Third grade was a little easier. You see, our teacher was single so she sympathized with the many romances which were going on in the classroom. Romances like snakes, worms, and butterflies.
In fourth grade, it was back to to old grind stone--work, work, work-- from the time we got to school until the time we left for home. The only time we had fun was when the teacher left the room, although we had to station someone at the door to watch for her return.
The fifth grade was one of those years where everything we did was right. Nothing that we did was in the least bit incorrect, for you see, our teacher had two sons who were always doing things just like we were. Only they were doing all those things just a little bet better. I guess that had a good effect on us, for it seemed to stimulate interest in equaling the accomplishments of those two boys. We also developed some fine track stars. Seems how some of the girls were out-running the boys, so the boys naturally began to get in shape for the chase which was to begin in a very few years. I guess this chase is still going on.
In sixth grade, instead of having dinner music, we had after dinner stories read to us while we learned how to digest our food in a humanly manner. And speaking of manners, gym classes that year were devoted to learning the art of dancing. The girls, of course, knew how, and the boys were not going to be shown up by the girls so out came the paddle. The softball games were sometimes educational. We had to teach the umpire what number comes after two, and how many outs are in an inning. In this year, one of our classmates tried deep sea diving but dropped out on the first leg of his journey. We also launched our class as a club. Each month we elected new officers and paid dues which we planned to use to pay for a flower garden for the school.
In seventh grade, we started the merry-go-round of being kicked from one teacher to the next. General Science taught us the right and left hand laws of electromotive force. Yes, it was a big day when we could carry yellows slips to the basement with us.

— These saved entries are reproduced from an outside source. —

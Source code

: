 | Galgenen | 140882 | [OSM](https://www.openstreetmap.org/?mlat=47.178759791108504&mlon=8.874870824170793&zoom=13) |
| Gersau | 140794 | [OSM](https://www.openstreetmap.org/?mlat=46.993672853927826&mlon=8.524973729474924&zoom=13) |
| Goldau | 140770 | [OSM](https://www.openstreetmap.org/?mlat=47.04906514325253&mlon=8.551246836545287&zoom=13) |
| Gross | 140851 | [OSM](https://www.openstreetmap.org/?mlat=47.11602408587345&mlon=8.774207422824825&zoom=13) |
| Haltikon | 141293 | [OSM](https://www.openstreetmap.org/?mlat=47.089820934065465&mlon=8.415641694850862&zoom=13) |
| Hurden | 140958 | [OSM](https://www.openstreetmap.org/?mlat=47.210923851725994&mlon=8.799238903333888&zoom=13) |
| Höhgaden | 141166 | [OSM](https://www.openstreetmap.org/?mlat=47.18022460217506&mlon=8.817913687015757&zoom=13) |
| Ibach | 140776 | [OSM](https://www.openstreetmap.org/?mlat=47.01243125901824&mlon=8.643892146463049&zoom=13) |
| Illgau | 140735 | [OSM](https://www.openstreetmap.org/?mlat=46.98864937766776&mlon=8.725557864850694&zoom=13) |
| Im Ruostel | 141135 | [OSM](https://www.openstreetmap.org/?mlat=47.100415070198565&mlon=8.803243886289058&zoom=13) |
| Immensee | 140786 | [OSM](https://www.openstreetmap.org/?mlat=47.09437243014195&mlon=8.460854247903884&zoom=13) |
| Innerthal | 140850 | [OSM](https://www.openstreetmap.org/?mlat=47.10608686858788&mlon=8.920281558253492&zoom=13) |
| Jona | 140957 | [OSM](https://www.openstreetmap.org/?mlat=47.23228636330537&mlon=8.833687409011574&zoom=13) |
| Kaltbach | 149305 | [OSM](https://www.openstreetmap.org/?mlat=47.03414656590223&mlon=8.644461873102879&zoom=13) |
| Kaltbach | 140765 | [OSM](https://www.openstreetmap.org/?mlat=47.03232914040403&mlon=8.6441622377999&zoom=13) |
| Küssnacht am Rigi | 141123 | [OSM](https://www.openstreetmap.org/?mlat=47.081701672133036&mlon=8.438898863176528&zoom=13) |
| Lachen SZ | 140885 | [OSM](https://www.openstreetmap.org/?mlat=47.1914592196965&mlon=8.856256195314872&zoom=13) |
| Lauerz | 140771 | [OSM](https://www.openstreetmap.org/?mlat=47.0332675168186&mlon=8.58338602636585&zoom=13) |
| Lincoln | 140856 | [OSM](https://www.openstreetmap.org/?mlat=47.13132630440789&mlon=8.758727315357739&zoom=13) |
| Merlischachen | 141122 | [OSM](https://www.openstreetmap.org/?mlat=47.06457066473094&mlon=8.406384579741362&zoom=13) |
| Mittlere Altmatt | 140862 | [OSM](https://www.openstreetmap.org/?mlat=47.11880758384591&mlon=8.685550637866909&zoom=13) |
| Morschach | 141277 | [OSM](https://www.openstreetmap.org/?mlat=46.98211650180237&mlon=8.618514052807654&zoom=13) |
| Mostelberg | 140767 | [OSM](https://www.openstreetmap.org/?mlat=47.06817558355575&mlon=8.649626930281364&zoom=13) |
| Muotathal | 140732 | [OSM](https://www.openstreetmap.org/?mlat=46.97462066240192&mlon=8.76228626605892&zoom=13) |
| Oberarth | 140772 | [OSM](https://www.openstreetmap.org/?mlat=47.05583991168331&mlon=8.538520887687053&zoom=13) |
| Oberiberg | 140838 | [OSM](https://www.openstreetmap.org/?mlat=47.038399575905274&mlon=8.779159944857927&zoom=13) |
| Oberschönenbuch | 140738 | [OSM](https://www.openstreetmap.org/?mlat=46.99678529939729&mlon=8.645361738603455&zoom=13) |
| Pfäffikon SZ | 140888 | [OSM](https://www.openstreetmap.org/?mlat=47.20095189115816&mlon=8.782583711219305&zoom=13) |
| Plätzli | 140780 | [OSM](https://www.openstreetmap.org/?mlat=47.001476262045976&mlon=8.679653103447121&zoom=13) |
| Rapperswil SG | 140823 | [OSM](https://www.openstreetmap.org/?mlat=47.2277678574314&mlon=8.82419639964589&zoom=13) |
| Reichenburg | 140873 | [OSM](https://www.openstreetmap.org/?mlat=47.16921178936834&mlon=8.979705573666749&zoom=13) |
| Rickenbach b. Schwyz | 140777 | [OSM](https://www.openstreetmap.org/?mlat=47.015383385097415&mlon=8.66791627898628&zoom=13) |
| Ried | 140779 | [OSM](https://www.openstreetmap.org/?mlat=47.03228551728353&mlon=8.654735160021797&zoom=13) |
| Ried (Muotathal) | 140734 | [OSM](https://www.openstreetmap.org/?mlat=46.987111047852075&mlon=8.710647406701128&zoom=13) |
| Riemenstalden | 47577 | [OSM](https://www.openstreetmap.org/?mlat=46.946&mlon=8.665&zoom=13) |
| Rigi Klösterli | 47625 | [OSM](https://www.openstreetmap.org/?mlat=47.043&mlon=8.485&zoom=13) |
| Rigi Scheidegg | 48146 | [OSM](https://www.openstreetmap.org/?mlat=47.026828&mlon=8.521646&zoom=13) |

Eighth grade was so much more educational than all the others, because by then all the teachers had us pegged. We couldn't even get majority rights until we formed the Tree Stump Club. The Club held status until Don, the King, started sharing the throne with Kaye. Then at Halloween, a mean old witch made us stay away from the parade of goblins. The end of the year found us all graduating with full honors, new suits and dresses, and of course a posie which began to look pretty sick toward the end of the Graduation ceremony.

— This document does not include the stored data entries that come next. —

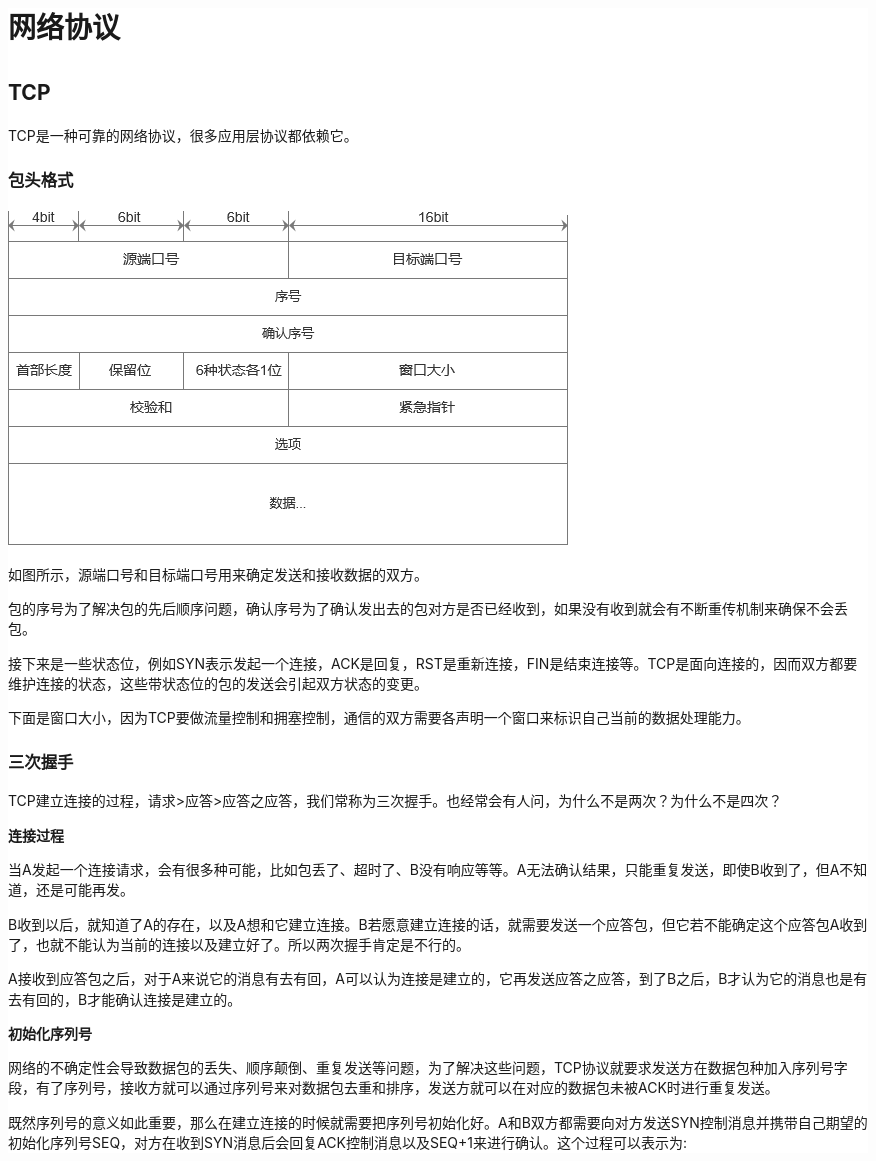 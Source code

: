 # 网络协议

TCP
-------

TCP是一种可靠的网络协议，很多应用层协议都依赖它。

### 包头格式
![tcp](./images/tcp_package.png)

如图所示，源端口号和目标端口号用来确定发送和接收数据的双方。

包的序号为了解决包的先后顺序问题，确认序号为了确认发出去的包对方是否已经收到，如果没有收到就会有不断重传机制来确保不会丢包。

接下来是一些状态位，例如SYN表示发起一个连接，ACK是回复，RST是重新连接，FIN是结束连接等。TCP是面向连接的，因而双方都要维护连接的状态，这些带状态位的包的发送会引起双方状态的变更。

下面是窗口大小，因为TCP要做流量控制和拥塞控制，通信的双方需要各声明一个窗口来标识自己当前的数据处理能力。

### 三次握手
TCP建立连接的过程，请求>应答>应答之应答，我们常称为三次握手。也经常会有人问，为什么不是两次？为什么不是四次？

**连接过程**

当A发起一个连接请求，会有很多种可能，比如包丢了、超时了、B没有响应等等。A无法确认结果，只能重复发送，即使B收到了，但A不知道，还是可能再发。

B收到以后，就知道了A的存在，以及A想和它建立连接。B若愿意建立连接的话，就需要发送一个应答包，但它若不能确定这个应答包A收到了，也就不能认为当前的连接以及建立好了。所以两次握手肯定是不行的。

A接收到应答包之后，对于A来说它的消息有去有回，A可以认为连接是建立的，它再发送应答之应答，到了B之后，B才认为它的消息也是有去有回的，B才能确认连接是建立的。

**初始化序列号**

网络的不确定性会导致数据包的丢失、顺序颠倒、重复发送等问题，为了解决这些问题，TCP协议就要求发送方在数据包种加入序列号字段，有了序列号，接收方就可以通过序列号来对数据包去重和排序，发送方就可以在对应的数据包未被ACK时进行重复发送。

既然序列号的意义如此重要，那么在建立连接的时候就需要把序列号初始化好。A和B双方都需要向对方发送SYN控制消息并携带自己期望的初始化序列号SEQ，对方在收到SYN消息后会回复ACK控制消息以及SEQ+1来进行确认。这个过程可以表示为:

After being duly initiated, we were full-fledged members of the Freshman class. Our full voting rights weren't granted, though, until just recently when we had enough membership in the chief governing body, the Student Council. In that year, Tim began his political career by using the influence of the press to spread his doctrine. Our class Joined the Sophomores in a joint dance where we all found partners for a wonderful hayride sponsored by Melody. I guess Melody planned the seating arrangements at the same time she was planning here rabbit pens, girls on one side, boys on the other. There have been some changes, however, because that night, the girls' side of the wagon had a flat tire. We also had a class party with dancing for the girls and games for the boys. In General business, we learned how to keep the records of the Jasper Mouse-trap factory in good order.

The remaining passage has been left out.